Morning Call: pick of the papers

The ten must-read comment pieces from this morning's papers.

1. Ed Miliband has a cunning plan: win power and then give it away (Daily Telegraph)

With big spending cuts inevitable after the next election, Labour’s new localism makes economic sense, says Mary Riddell. 

2. Aid money can’t work magic here – but it can overseas (Times)

More should be spent on flood management schemes in Britain, but don’t take it from the aid budget, says Tim Montgomerie. 

3. Enslave the robots and free the poor (Financial Times)

The prospect of far better lives depends on how the gains are produced and distributed, writes Martin Wolf. 

4. For devolution to work, we need talent outside London (Independent)

A century ago, civic leaders in cities and towns outside London had a power, influence and prestige comparable to the government in Westminster, writes Oliver Wright. 

5. Floods happen sometimes: the blame game is for show (Guardian)

Cameron may have rushed to the rescue, writes Simon Jenkins. But the truth is the government cannot insulate us from every evil under the sun.

6. Britain shouldn’t copy the xenophobic Swiss (Times)

The EU reaction to the immigration vote may indicate how much UK renegotiation is possible, writes Roger Boyes. 

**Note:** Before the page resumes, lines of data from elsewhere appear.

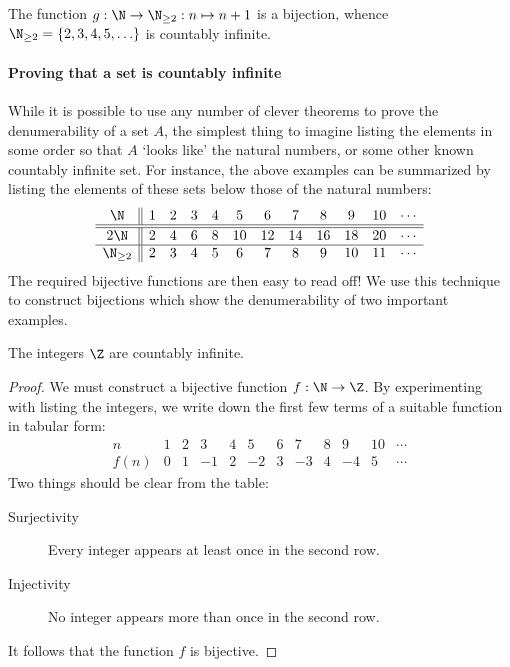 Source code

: \begin{example}
The function $g:\N\to\N_{\ge 2}:n\mapsto n+1$ is a bijection, whence $\N_{\ge 2}=\{2,3,4,5,\ldots\}$ is countably infinite.
\end{example}



\paragraph{Proving that a set is countably infinite}

While it is possible to use any number of clever theorems to prove the denumerability of a set $A$, the simplest thing to imagine listing the elements in some order so that $A$ `looks like' the natural numbers, or some other known countably infinite set. For instance, the above examples can be summarized by listing the elements of these sets below those of the natural numbers:
\[\begin{array}{c||ccccccccccc}
\N&1&2&3&4&5&6&7&8&9&10&\cdots\\\hline\hline
2\N&2&4&6&8&10&12&14&16&18&20&\cdots\\\hline
\N_{\ge 2}&2&3&4&5&6&7&8&9&10&11&\cdots
\end{array}\]
The required bijective functions are then easy to read off! We use this technique to construct bijections which show the denumerability of two important examples.

\begin{thm}\label{thm:zcount}
The integers $\Z$ are countably infinite.
\end{thm}

\begin{proof}
We must construct a bijective function $f:\N\to\Z$. By experimenting with listing the integers, we write down the first few terms of a suitable function in tabular form:
\[\begin{array}{c|ccccccccccc}
n&1&2&3&4&5&6&7&8&9&10&\cdots\\\hline
f(n)&0&1&-1&2&-2&3&-3&4&-4&5&\cdots
\end{array}\]
Two things should be clear from the table:
\begin{description}
\item[Surjectivity]\quad Every integer appears at least once in the second row.
\item[Injectivity]\quad No integer appears more than once in the second row.
\end{description}
It follows that the function $f$ is bijective.
\end{proof}

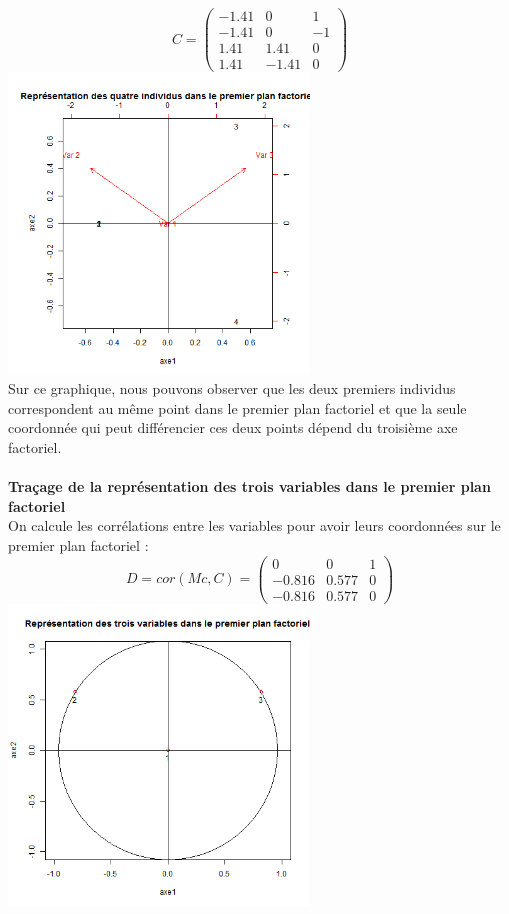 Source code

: \documentclass[a4paper, 9pt]{article}
\begin{document}
\[C =
\begin{pmatrix}
-1.41 & 0 & 1\\
-1.41 & 0 & -1\\
1.41 & 1.41 & 0\\
1.41 & -1.41 & 0
\end{pmatrix}\]
\includegraphics[height = 8cm, width = 8cm]{plots/plot_composantes_principales.png}\\
Sur ce graphique, nous pouvons observer que les deux premiers individus correspondent au m\^eme point dans le premier plan factoriel
et que la seule coordonn\'ee qui peut diff\'erencier ces deux points d\'epend du troisi\`eme axe factoriel.\\ \\
\textbf{Traçage de la repr\'esentation des trois variables dans le premier plan factoriel}\\
On calcule les corr\'elations entre les variables pour avoir leurs coordonn\'ees sur le premier plan factoriel :\\
\[D = cor(Mc, C) =
\begin{pmatrix}
0 & 0 & 1\\
-0.816 & 0.577 & 0\\
-0.816 & 0.577 & 0
\end{pmatrix}\]
\includegraphics[height = 8cm, width = 8cm]{plots/plot_correlation.png}\\
\end{document}
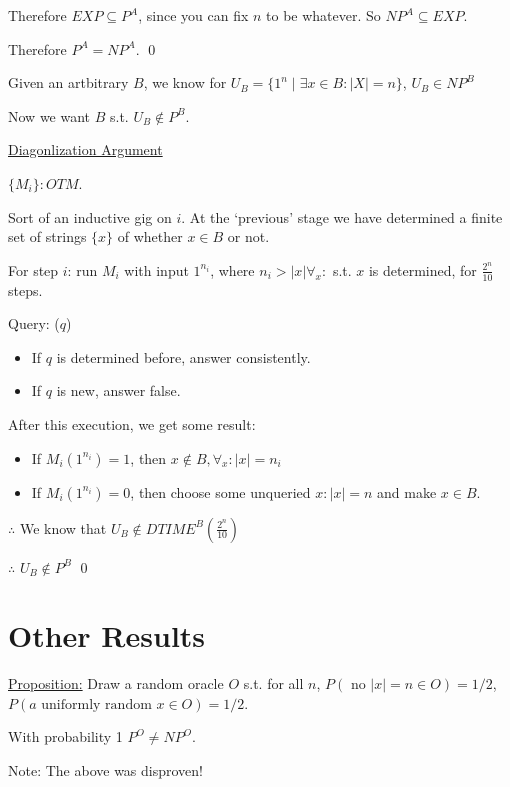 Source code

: \documentclass[11pt]{article} %
\begin{document}
Therefore $EXP \subseteq P^A$, since you can fix $n$ to be whatever. So $NP^A \subseteq EXP$.

Therefore $P^A = NP^A$. \qed

 Given an artbitrary $B$, we know for $U_B = \{1^n \mid \exists x \in B : |X| = n\}$, $U_B \in NP^B$

Now we want $B$ s.t. $U_B \not \in P^B$.

\underline{Diagonlization Argument}

$\{M_i\}: OTM$.


Sort of an inductive gig on $i$. At the `previous' stage we have determined a finite set of strings $\{x\}$ of whether $x \in B$ or not.

For step $i$: run $M_i$ with input $1^{n_i}$, where $n_i > |x| \forall_x : $ s.t. $x$ is determined, for $\frac{2^n}{10}$ steps.

Query: ($q$)
\begin{itemize}
\item If $q$ is determined before, answer consistently.
\item If $q$ is new, answer false.
\end{itemize}

After this execution, we get some result:
\begin{itemize}
\item If $M_i(1^{n_i}) = 1$, then $x \not \in B, \forall_x : |x| = n_i$
\item If $M_i(1^{n_i}) = 0$, then choose some unqueried $x : |x| = n$ and make $x \in B$.
\end{itemize}

$\therefore$ We know that $U_B \not \in DTIME^B(\frac{2^n}{10})$

$\therefore$ $U_B \not \in P^B$ \qed

\section{Other Results}

\underline{Proposition:} Draw a random oracle $O$ s.t. for all $n$, $P( \text{ no } |x| = n \in O) = 1/2$, $P(a \text{ uniformly random } x \in O) = 1/2$.

With probability 1 $P^O \neq NP^O$.





Note: The above was disproven!

\end{document}
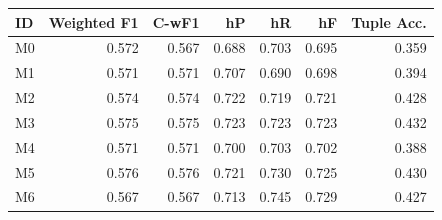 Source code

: \begin{tabular}{lrrrrrr}
\toprule
ID & Weighted F1 & C-wF1 & hP & hR & hF & Tuple Acc. \\
\midrule
M0 & 0.572 & 0.567 & 0.688 & 0.703 & 0.695 & 0.359 \\
M1 & 0.571 & 0.571 & 0.707 & 0.690 & 0.698 & 0.394 \\
M2 & 0.574 & 0.574 & 0.722 & 0.719 & 0.721 & 0.428 \\
M3 & 0.575 & 0.575 & 0.723 & 0.723 & 0.723 & 0.432 \\
M4 & 0.571 & 0.571 & 0.700 & 0.703 & 0.702 & 0.388 \\
M5 & 0.576 & 0.576 & 0.721 & 0.730 & 0.725 & 0.430 \\
M6 & 0.567 & 0.567 & 0.713 & 0.745 & 0.729 & 0.427 \\
\bottomrule
\end{tabular}

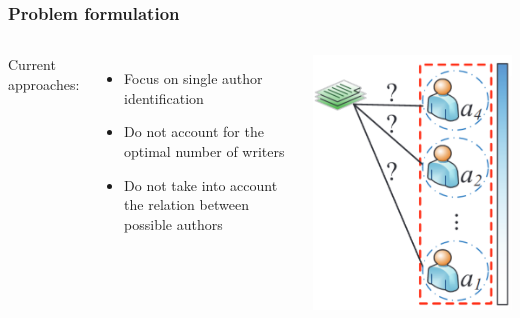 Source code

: \begin{frame}
\frametitle{Problem formulation}
\begin{columns}

Current approaches:
\begin{itemize}
    \item Focus on single author identification
    \item Do not account for the optimal number of writers
    \item Do not take into account the relation between possible authors
\end{itemize}

\includegraphics[width=1\linewidth]{img/single_author}

\end{columns}
\end{frame}
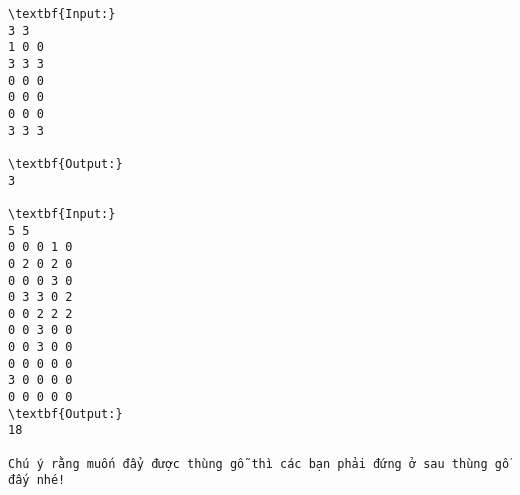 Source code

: \begin{verbatim}
\textbf{Input:}
3 3
1 0 0
3 3 3
0 0 0
0 0 0
0 0 0
3 3 3

\textbf{Output:}
3

\textbf{Input:}
5 5
0 0 0 1 0
0 2 0 2 0
0 0 0 3 0
0 3 3 0 2
0 0 2 2 2
0 0 3 0 0
0 0 3 0 0
0 0 0 0 0
3 0 0 0 0
0 0 0 0 0
\textbf{Output:}
18

Chú ý rằng muốn đẩy được thùng gỗ thì các bạn phải đứng ở sau thùng gỗ đấy nhé!
\end{verbatim}
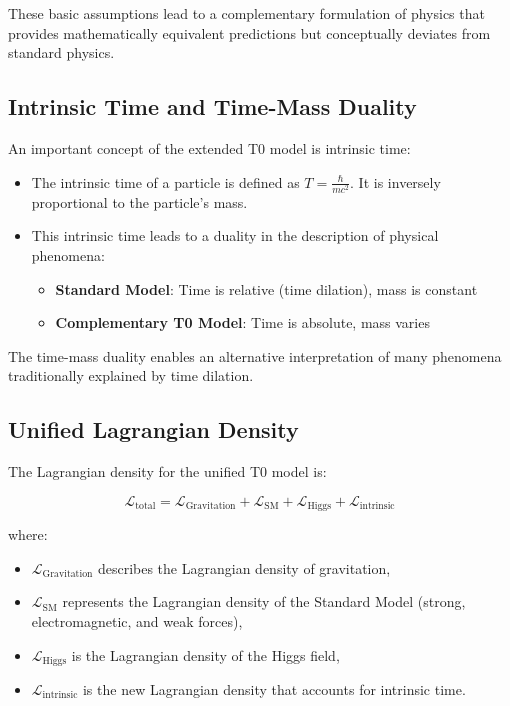 \documentclass[a4paper,12pt]{article}
\theoremstyle{definition}
\theoremstyle{remark}
\begin{document}
	These basic assumptions lead to a complementary formulation of physics that provides mathematically equivalent predictions but conceptually deviates from standard physics.
	
	\subsection{Intrinsic Time and Time-Mass Duality}
	
	An important concept of the extended T0 model is intrinsic time:
	
	\begin{itemize}
		\item The intrinsic time of a particle is defined as $T = \frac{\hbar}{mc^2}$. It is inversely proportional to the particle's mass.
		\item This intrinsic time leads to a duality in the description of physical phenomena:
		\begin{itemize}
			\item \textbf{Standard Model}: Time is relative (time dilation), mass is constant
			\item \textbf{Complementary T0 Model}: Time is absolute, mass varies
		\end{itemize}
	\end{itemize}
	
	The time-mass duality enables an alternative interpretation of many phenomena traditionally explained by time dilation.
	
	\subsection{Unified Lagrangian Density}
	
	The Lagrangian density for the unified T0 model is:
	
	\begin{equation}
		\mathcal{L}_\text{total} = \mathcal{L}_\text{Gravitation} + \mathcal{L}_\text{SM} + \mathcal{L}_\text{Higgs} + \mathcal{L}_\text{intrinsic}
	\end{equation}
	
	where:
	\begin{itemize}
		\item $\mathcal{L}_\text{Gravitation}$ describes the Lagrangian density of gravitation,
		\item $\mathcal{L}_\text{SM}$ represents the Lagrangian density of the Standard Model (strong, electromagnetic, and weak forces),
		\item $\mathcal{L}_\text{Higgs}$ is the Lagrangian density of the Higgs field,
		\item $\mathcal{L}_\text{intrinsic}$ is the new Lagrangian density that accounts for intrinsic time.
	\end{itemize}
	
\end{document}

7. The floods: coping strategy (Guardian)

David Cameron was keen to show he was a Gerhard Schröder and not a George W Bush, says a Guardian editorial. 

8. A fall guy for the floods comes out fighting (Daily Telegraph)

Lord Smith and the Environment Agency have been unfairly hung out to dry, says Geoffrey Lean. 

9. Smoking in cars: the hidden agenda behind the ban (Guardian)

The MPs who can't bear to see children in smoky cars but are unmoved by their poverty are simply demonising poor parents, says Zoe Williams. 

10. Political appointments require honesty (Financial Times)

Without robust safeguards, our institutions could be weakened, writes Patrick Diamond.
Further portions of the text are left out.